Friday, July 08, 2005

Britain

Britain faced incredible hurdles in garnering any public support for an invasion of Iraq. Quite simply, the British people did not want it. They didn't want it so much that Blair's government (very clumsily) had to create an entire dossier of false evidence compelling enough to create even a minimal semblance of support. While support for the war reached a peak just as President Bush was declaring that the war was over (May of 2003), British support for the war in Iraq has never been much higher than 50%.

After yesterday's bombing in London that killed at least 50 people, we've been reading an awful lot of "stiff upper lip" rhetoric. "London's been bombed before, and the indomitable British spirit has always pulled them through..." "Britain knows terrorism, and has fought it with toughness and determination..." "They can bomb London, but they can't kill our spirit..." That sort of thing. All well and good, by the way, and the British people have all my sympathy at this moment of national tragedy and national mourning. And, frankly, I know that nothing can kill the indomitable British spirit, any more than anything can kill the indomitable American spirit, or, for that matter, the indomitable human spirit.

A lot of this rhetoric is hard-blown hot air and obfuscation. Defending the "British way of life" is certainly a commendable thing, and it always was. When defending the "British way of life" means slaughtering Irishmen rising up from centuries of oppression, without concern for "collateral damage" to innocent--because no Irishman was truly innocent--people, the whole piece of rhetoric can finally seen as shallow at best and, more likely, entirely false. If what is going on in the world is something other than "defending the British way of life" or "defending freedom" or spreading democracy" or "a war between good and evil," people will know.

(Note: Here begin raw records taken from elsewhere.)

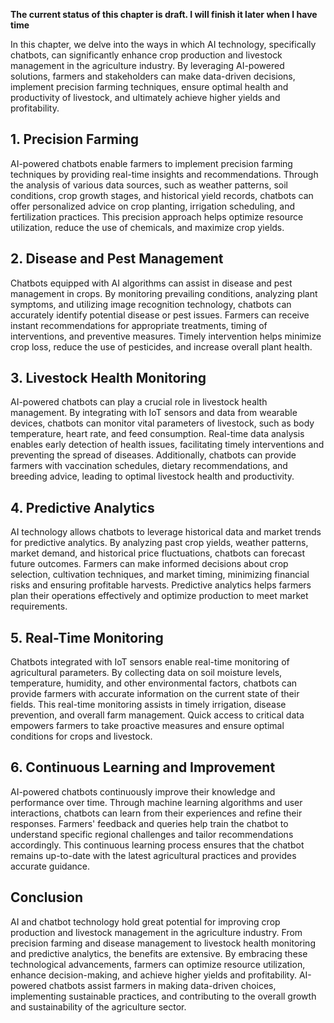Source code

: **The current status of this chapter is draft. I will finish it later when I have time**

In this chapter, we delve into the ways in which AI technology, specifically chatbots, can significantly enhance crop production and livestock management in the agriculture industry. By leveraging AI-powered solutions, farmers and stakeholders can make data-driven decisions, implement precision farming techniques, ensure optimal health and productivity of livestock, and ultimately achieve higher yields and profitability.

**1. Precision Farming**
------------------------

AI-powered chatbots enable farmers to implement precision farming techniques by providing real-time insights and recommendations. Through the analysis of various data sources, such as weather patterns, soil conditions, crop growth stages, and historical yield records, chatbots can offer personalized advice on crop planting, irrigation scheduling, and fertilization practices. This precision approach helps optimize resource utilization, reduce the use of chemicals, and maximize crop yields.

**2. Disease and Pest Management**
----------------------------------

Chatbots equipped with AI algorithms can assist in disease and pest management in crops. By monitoring prevailing conditions, analyzing plant symptoms, and utilizing image recognition technology, chatbots can accurately identify potential disease or pest issues. Farmers can receive instant recommendations for appropriate treatments, timing of interventions, and preventive measures. Timely intervention helps minimize crop loss, reduce the use of pesticides, and increase overall plant health.

**3. Livestock Health Monitoring**
----------------------------------

AI-powered chatbots can play a crucial role in livestock health management. By integrating with IoT sensors and data from wearable devices, chatbots can monitor vital parameters of livestock, such as body temperature, heart rate, and feed consumption. Real-time data analysis enables early detection of health issues, facilitating timely interventions and preventing the spread of diseases. Additionally, chatbots can provide farmers with vaccination schedules, dietary recommendations, and breeding advice, leading to optimal livestock health and productivity.

**4. Predictive Analytics**
---------------------------

AI technology allows chatbots to leverage historical data and market trends for predictive analytics. By analyzing past crop yields, weather patterns, market demand, and historical price fluctuations, chatbots can forecast future outcomes. Farmers can make informed decisions about crop selection, cultivation techniques, and market timing, minimizing financial risks and ensuring profitable harvests. Predictive analytics helps farmers plan their operations effectively and optimize production to meet market requirements.

**5. Real-Time Monitoring**
---------------------------

Chatbots integrated with IoT sensors enable real-time monitoring of agricultural parameters. By collecting data on soil moisture levels, temperature, humidity, and other environmental factors, chatbots can provide farmers with accurate information on the current state of their fields. This real-time monitoring assists in timely irrigation, disease prevention, and overall farm management. Quick access to critical data empowers farmers to take proactive measures and ensure optimal conditions for crops and livestock.

**6. Continuous Learning and Improvement**
------------------------------------------

AI-powered chatbots continuously improve their knowledge and performance over time. Through machine learning algorithms and user interactions, chatbots can learn from their experiences and refine their responses. Farmers' feedback and queries help train the chatbot to understand specific regional challenges and tailor recommendations accordingly. This continuous learning process ensures that the chatbot remains up-to-date with the latest agricultural practices and provides accurate guidance.

**Conclusion**
--------------

AI and chatbot technology hold great potential for improving crop production and livestock management in the agriculture industry. From precision farming and disease management to livestock health monitoring and predictive analytics, the benefits are extensive. By embracing these technological advancements, farmers can optimize resource utilization, enhance decision-making, and achieve higher yields and profitability. AI-powered chatbots assist farmers in making data-driven choices, implementing sustainable practices, and contributing to the overall growth and sustainability of the agriculture sector.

The right is calling for tougher measures to "fight terror." Britain's history of fighting the IRA demonstrates that tougher measures are no guarantee of success. In fact, tougher measures usually succeed only in dragging a society of laws down to the level of terrorists. Frankly, the British people got tired of this; it was to Tony Blair's credit (with the help and support of Bill Clinton) that he saw this and negotiated a framework for a devolved, power-sharing government in Northern Ireland.

The British people did not and do not support the war in Iraq. It took lies, both in Britain and in the US (and of course, in the UN) to get the British and American people to support this invasion and occupation. To this day, little--if ANYTHING--has been mentioned in the US mainstream media about the fact that the Project for a New American Century had been calling for an unprovoked first strike against Iraq for the purposes of regime change since the mid-1990s. As recently as two weeks ago, President Bush repeated the lies that Iraq was involved in the 9/11 attacks on the US. On FOX, Sean Hannity still insists that Iraq has WMDs.

But the people aren't buying it anymore. And that means both the American people and the British people.